● **Records for this exercise**:
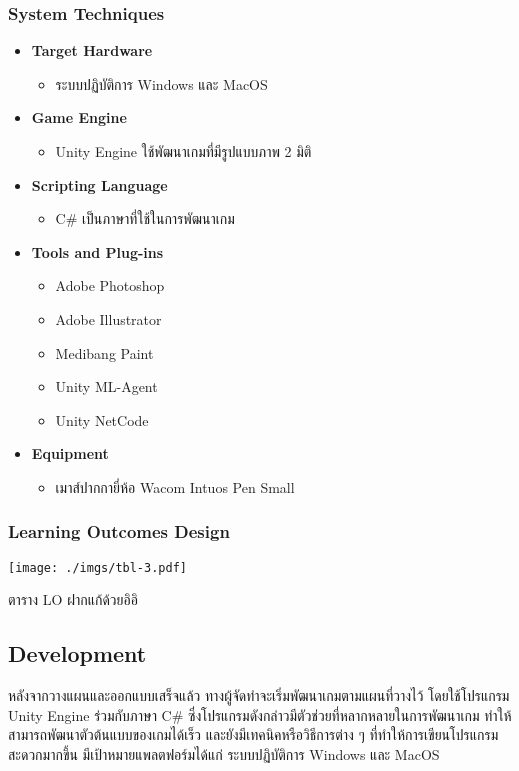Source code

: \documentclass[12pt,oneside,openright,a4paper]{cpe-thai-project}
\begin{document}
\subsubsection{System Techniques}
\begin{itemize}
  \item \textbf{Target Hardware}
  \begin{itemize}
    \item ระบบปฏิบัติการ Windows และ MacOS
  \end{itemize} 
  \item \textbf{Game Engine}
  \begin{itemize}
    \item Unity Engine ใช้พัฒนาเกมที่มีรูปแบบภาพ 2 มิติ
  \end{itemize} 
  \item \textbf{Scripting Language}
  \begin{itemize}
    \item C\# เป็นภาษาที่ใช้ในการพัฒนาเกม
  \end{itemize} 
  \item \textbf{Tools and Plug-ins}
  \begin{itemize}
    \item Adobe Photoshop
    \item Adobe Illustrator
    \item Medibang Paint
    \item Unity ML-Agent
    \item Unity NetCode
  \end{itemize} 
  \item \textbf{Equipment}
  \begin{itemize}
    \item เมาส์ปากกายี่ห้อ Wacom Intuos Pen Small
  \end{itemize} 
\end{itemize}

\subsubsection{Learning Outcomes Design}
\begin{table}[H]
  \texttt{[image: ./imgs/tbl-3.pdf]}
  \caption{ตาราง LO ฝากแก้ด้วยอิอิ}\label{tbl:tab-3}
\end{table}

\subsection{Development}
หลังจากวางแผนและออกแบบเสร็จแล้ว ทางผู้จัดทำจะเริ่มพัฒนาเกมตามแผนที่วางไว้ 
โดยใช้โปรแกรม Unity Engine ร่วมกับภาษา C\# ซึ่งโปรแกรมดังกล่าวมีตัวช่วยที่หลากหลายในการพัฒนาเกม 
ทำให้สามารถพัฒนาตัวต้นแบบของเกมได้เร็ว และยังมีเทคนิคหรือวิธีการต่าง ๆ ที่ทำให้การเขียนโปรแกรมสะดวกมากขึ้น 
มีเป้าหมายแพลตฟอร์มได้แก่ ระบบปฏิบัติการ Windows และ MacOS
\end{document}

--

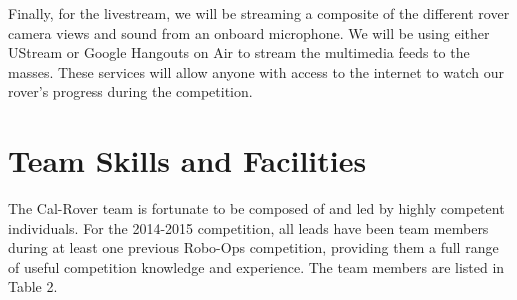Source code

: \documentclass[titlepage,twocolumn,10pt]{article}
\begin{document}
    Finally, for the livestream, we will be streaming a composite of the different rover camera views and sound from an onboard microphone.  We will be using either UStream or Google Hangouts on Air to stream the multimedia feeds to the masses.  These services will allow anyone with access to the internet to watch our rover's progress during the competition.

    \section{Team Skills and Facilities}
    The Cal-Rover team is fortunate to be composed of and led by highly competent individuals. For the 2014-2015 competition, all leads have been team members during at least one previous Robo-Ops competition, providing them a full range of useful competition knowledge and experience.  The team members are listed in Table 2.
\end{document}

● **What you have to do**: Copy each line above that contains the string "documentclass".

● **Problem solution**:
: \documentclass[12pt,oneside,openright,a4paper]{cpe-thai-project}
: \documentclass[titlepage,twocolumn,10pt]{article}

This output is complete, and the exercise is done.